___ RECORDS SHOWN ___

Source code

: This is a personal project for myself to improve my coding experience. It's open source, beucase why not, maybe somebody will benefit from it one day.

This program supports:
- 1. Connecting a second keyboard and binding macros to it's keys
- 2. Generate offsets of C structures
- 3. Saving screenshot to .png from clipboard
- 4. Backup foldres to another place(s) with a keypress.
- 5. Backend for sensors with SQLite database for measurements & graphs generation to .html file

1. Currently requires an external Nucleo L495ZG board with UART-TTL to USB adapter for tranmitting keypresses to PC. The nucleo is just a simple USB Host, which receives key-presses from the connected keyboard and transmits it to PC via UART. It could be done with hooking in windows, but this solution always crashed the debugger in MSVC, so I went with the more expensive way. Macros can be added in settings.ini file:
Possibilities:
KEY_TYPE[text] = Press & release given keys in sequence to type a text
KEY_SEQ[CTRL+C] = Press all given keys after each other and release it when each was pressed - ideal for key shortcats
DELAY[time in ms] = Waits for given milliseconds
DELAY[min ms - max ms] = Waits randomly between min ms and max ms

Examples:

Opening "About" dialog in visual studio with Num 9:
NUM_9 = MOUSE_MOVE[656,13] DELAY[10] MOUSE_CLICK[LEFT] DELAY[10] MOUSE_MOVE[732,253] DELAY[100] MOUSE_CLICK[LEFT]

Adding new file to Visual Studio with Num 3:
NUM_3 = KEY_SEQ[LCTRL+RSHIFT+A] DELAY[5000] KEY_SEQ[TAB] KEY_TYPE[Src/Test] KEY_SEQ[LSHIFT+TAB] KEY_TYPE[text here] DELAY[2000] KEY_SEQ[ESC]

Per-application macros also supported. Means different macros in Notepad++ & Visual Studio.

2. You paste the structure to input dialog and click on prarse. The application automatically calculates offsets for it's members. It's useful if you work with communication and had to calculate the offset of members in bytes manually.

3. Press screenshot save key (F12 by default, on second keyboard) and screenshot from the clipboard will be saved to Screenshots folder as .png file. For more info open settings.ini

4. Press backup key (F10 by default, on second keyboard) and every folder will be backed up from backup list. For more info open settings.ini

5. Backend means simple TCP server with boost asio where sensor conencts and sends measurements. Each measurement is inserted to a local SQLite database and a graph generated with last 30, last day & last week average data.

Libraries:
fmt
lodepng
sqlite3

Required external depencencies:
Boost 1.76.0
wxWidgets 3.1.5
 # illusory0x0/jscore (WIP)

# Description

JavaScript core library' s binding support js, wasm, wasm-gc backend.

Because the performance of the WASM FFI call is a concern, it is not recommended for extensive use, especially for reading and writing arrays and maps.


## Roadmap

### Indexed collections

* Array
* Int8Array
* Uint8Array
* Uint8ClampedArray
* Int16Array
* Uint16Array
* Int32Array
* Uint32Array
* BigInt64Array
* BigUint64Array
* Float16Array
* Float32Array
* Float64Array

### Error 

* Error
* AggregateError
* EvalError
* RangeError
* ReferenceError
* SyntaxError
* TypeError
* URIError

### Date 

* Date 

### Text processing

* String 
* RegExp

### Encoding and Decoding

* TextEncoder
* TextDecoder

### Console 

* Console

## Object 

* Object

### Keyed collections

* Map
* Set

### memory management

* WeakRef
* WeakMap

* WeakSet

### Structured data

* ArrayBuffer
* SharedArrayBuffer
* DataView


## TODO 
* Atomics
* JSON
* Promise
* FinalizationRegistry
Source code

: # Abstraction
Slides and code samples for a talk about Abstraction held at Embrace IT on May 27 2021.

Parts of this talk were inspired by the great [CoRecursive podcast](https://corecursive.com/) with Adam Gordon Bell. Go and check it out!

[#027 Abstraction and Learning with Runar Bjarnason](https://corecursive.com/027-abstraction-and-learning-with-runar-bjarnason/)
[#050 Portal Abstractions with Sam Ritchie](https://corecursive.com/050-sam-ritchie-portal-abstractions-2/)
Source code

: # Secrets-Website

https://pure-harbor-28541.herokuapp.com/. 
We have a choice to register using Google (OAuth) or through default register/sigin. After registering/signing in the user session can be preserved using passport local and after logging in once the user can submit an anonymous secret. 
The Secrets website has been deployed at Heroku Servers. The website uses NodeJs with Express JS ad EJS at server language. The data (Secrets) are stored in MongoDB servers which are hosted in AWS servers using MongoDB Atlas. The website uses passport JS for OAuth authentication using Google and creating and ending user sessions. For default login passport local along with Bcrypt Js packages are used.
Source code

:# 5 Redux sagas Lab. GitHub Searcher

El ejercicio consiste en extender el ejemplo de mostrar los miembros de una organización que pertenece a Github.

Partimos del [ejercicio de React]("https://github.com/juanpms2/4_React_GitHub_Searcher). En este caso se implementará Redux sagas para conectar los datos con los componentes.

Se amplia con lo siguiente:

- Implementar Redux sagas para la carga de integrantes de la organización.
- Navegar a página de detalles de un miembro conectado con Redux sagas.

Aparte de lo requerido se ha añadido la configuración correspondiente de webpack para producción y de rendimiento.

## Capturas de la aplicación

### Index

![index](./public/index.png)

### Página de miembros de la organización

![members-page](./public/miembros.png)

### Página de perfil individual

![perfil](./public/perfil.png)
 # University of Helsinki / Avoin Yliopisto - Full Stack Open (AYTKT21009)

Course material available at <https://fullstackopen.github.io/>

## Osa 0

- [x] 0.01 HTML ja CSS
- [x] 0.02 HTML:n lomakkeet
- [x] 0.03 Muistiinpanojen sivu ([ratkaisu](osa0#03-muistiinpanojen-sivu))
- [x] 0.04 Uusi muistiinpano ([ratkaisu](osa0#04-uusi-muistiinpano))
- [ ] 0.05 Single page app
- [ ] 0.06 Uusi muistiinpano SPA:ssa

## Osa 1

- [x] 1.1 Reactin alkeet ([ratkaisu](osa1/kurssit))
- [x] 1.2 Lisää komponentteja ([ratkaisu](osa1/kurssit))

___

ASSIGNED TASK:
Only one stretch is wanted, so please give again exactly the lines from the start of the data through the line containing "2. You paste", both ends included.

SOLUTION:
Source code

: This is a personal project for myself to improve my coding experience. It's open source, beucase why not, maybe somebody will benefit from it one day.

This program supports:
- 1. Connecting a second keyboard and binding macros to it's keys
- 2. Generate offsets of C structures
- 3. Saving screenshot to .png from clipboard
- 4. Backup foldres to another place(s) with a keypress.
- 5. Backend for sensors with SQLite database for measurements & graphs generation to .html file

1. Currently requires an external Nucleo L495ZG board with UART-TTL to USB adapter for tranmitting keypresses to PC. The nucleo is just a simple USB Host, which receives key-presses from the connected keyboard and transmits it to PC via UART. It could be done with hooking in windows, but this solution always crashed the debugger in MSVC, so I went with the more expensive way. Macros can be added in settings.ini file:
Possibilities:
KEY_TYPE[text] = Press & release given keys in sequence to type a text
KEY_SEQ[CTRL+C] = Press all given keys after each other and release it when each was pressed - ideal for key shortcats
DELAY[time in ms] = Waits for given milliseconds
DELAY[min ms - max ms] = Waits randomly between min ms and max ms

Examples:

Opening "About" dialog in visual studio with Num 9:
NUM_9 = MOUSE_MOVE[656,13] DELAY[10] MOUSE_CLICK[LEFT] DELAY[10] MOUSE_MOVE[732,253] DELAY[100] MOUSE_CLICK[LEFT]

Adding new file to Visual Studio with Num 3:
NUM_3 = KEY_SEQ[LCTRL+RSHIFT+A] DELAY[5000] KEY_SEQ[TAB] KEY_TYPE[Src/Test] KEY_SEQ[LSHIFT+TAB] KEY_TYPE[text here] DELAY[2000] KEY_SEQ[ESC]

Per-application macros also supported. Means different macros in Notepad++ & Visual Studio.

2. You paste the structure to input dialog and click on prarse. The application automatically calculates offsets for it's members. It's useful if you work with communication and had to calculate the offset of members in bytes manually.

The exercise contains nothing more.